- Task to complete:
Please copy every line with the string "getFee" from the entries below.

Records excerpted from a collection
━━━━━━━━

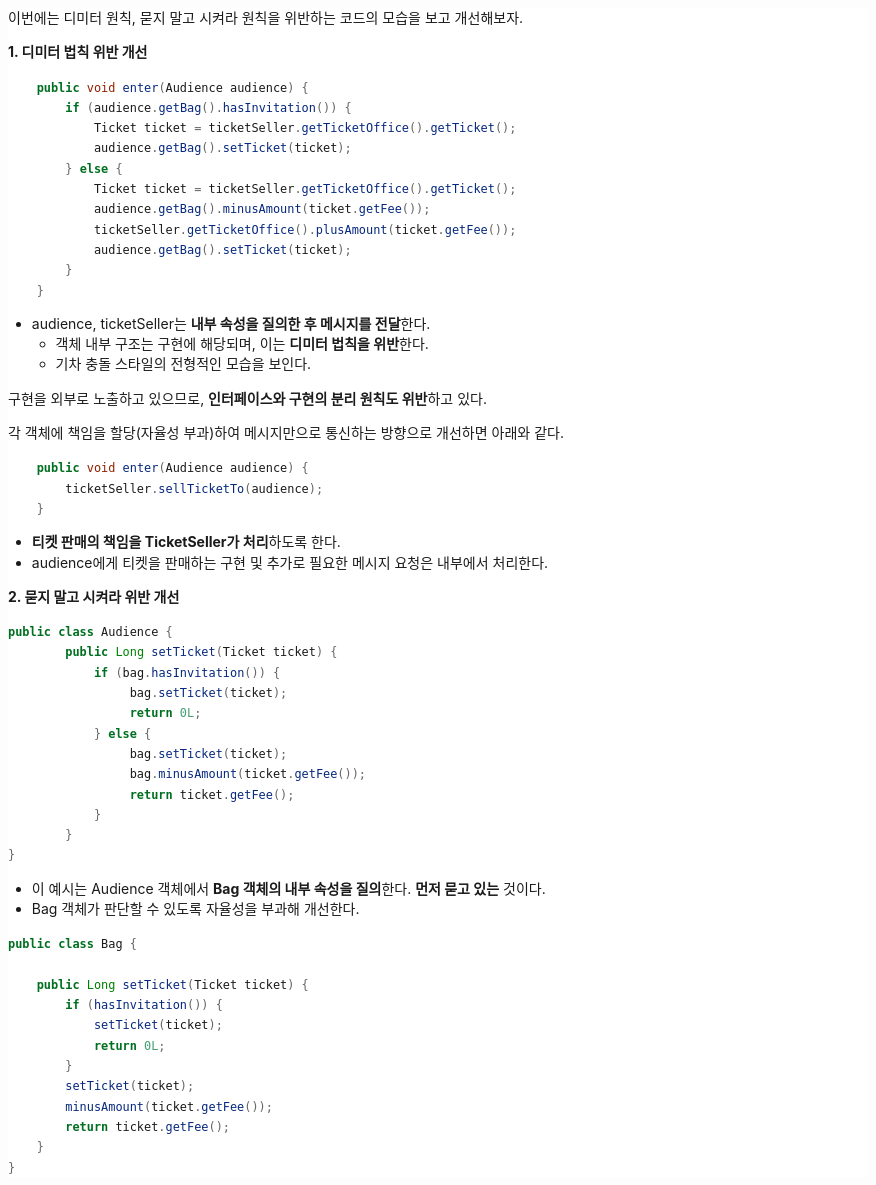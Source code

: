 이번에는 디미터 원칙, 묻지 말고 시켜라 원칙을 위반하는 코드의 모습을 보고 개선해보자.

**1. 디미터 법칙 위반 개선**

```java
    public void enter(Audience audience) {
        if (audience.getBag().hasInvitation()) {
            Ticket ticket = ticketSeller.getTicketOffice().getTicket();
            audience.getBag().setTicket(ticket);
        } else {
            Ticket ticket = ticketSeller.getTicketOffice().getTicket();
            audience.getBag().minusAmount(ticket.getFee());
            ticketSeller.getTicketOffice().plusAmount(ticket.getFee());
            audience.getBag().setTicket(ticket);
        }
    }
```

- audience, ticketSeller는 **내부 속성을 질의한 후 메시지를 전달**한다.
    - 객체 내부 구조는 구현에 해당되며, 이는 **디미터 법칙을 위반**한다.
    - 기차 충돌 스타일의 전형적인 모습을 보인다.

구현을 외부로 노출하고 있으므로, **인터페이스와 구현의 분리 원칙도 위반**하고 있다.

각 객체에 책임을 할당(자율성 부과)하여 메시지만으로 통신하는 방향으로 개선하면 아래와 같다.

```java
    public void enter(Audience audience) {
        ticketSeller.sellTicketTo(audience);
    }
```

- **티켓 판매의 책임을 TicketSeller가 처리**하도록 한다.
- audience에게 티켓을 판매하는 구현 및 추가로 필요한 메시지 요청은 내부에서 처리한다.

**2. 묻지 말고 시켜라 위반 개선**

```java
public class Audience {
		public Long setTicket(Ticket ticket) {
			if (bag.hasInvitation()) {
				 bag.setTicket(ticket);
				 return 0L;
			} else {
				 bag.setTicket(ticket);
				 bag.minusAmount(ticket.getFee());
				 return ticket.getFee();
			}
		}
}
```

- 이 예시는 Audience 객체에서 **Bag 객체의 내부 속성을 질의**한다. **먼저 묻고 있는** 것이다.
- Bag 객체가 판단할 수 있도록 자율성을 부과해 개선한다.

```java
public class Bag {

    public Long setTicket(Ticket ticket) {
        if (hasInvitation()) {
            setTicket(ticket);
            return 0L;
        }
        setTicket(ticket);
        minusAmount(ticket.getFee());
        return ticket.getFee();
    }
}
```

━━━━━━━━

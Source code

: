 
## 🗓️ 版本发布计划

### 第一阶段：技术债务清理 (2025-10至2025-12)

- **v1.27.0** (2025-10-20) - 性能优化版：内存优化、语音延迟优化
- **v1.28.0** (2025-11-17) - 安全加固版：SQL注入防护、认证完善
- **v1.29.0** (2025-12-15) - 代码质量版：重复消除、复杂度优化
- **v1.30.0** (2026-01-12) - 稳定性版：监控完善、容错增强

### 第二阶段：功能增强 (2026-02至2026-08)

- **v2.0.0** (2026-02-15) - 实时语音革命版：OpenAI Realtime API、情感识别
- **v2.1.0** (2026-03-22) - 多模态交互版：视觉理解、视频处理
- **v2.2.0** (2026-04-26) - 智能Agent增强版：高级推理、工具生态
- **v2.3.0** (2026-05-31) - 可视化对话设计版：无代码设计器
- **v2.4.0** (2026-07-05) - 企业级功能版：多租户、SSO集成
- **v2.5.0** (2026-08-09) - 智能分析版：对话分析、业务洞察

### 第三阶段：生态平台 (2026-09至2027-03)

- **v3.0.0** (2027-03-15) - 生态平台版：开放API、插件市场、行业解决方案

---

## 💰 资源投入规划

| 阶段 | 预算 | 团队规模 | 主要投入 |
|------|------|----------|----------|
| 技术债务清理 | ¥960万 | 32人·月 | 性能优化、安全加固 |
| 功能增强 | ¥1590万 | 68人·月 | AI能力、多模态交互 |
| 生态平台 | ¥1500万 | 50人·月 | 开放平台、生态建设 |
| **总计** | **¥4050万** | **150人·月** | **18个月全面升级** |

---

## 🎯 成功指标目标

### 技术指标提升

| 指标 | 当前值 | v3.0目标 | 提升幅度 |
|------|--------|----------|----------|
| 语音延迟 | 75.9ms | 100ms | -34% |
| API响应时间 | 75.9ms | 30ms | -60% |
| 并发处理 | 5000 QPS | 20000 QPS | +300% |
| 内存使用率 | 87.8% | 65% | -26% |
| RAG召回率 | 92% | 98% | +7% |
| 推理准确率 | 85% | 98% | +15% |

━━━━━━━━

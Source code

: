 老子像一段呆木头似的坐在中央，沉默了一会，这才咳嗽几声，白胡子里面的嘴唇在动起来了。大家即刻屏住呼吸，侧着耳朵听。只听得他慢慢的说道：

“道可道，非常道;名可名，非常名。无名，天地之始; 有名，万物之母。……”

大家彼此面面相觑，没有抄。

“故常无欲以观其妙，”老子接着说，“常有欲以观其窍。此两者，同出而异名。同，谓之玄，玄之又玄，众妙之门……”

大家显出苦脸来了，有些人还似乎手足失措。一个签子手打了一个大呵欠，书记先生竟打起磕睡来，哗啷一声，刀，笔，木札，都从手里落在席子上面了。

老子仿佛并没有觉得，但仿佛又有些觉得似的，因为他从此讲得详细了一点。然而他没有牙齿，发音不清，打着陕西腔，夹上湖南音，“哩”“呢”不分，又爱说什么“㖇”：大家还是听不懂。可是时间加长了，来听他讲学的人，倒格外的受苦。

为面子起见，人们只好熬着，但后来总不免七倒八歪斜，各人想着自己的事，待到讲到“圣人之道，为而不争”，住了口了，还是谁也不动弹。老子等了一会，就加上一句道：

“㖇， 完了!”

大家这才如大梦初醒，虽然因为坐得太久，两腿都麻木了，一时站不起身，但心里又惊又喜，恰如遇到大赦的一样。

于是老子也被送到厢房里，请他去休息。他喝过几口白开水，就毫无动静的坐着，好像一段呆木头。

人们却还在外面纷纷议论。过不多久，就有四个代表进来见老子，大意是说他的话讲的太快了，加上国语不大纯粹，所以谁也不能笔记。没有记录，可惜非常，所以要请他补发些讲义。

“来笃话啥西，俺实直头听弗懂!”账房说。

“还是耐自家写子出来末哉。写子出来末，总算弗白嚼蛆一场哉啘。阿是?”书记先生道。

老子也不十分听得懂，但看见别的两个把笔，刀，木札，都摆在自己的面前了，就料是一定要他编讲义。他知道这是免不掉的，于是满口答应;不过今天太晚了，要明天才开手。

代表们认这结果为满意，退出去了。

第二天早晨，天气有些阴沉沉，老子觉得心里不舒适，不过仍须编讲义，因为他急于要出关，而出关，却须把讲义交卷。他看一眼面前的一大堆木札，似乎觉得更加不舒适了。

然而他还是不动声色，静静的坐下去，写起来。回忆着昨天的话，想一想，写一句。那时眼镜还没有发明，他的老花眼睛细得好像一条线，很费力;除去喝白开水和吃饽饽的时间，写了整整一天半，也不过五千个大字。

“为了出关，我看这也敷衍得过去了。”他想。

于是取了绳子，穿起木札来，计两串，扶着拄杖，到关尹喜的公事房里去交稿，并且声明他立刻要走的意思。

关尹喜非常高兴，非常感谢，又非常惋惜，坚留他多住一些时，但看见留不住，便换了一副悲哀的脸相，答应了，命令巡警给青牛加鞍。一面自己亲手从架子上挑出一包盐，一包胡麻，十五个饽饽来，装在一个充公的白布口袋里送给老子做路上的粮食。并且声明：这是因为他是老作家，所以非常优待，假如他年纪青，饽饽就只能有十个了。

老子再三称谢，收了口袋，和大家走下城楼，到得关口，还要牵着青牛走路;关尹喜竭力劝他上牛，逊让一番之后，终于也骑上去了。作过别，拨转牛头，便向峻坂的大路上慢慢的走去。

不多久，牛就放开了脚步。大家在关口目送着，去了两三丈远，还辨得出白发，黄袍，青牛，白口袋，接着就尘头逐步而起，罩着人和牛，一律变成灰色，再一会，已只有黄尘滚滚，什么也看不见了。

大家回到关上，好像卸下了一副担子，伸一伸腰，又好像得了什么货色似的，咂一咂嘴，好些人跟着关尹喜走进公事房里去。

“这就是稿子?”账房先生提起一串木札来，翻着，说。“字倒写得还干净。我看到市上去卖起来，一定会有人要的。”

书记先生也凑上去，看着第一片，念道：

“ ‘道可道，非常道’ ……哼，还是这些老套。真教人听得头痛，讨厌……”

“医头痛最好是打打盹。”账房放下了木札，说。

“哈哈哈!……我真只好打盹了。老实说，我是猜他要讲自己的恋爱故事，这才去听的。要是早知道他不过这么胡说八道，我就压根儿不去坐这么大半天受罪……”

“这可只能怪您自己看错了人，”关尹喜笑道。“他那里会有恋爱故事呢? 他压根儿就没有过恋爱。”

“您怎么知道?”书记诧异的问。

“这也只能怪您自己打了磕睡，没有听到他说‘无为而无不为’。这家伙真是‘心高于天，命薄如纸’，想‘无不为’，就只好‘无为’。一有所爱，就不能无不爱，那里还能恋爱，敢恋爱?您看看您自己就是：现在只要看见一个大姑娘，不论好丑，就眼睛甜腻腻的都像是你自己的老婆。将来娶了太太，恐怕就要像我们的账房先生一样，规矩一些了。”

━━━━━━━━

- Reply:
            audience.getBag().minusAmount(ticket.getFee());
            ticketSeller.getTicketOffice().plusAmount(ticket.getFee());
				 bag.minusAmount(ticket.getFee());
				 return ticket.getFee();
        minusAmount(ticket.getFee());
        return ticket.getFee();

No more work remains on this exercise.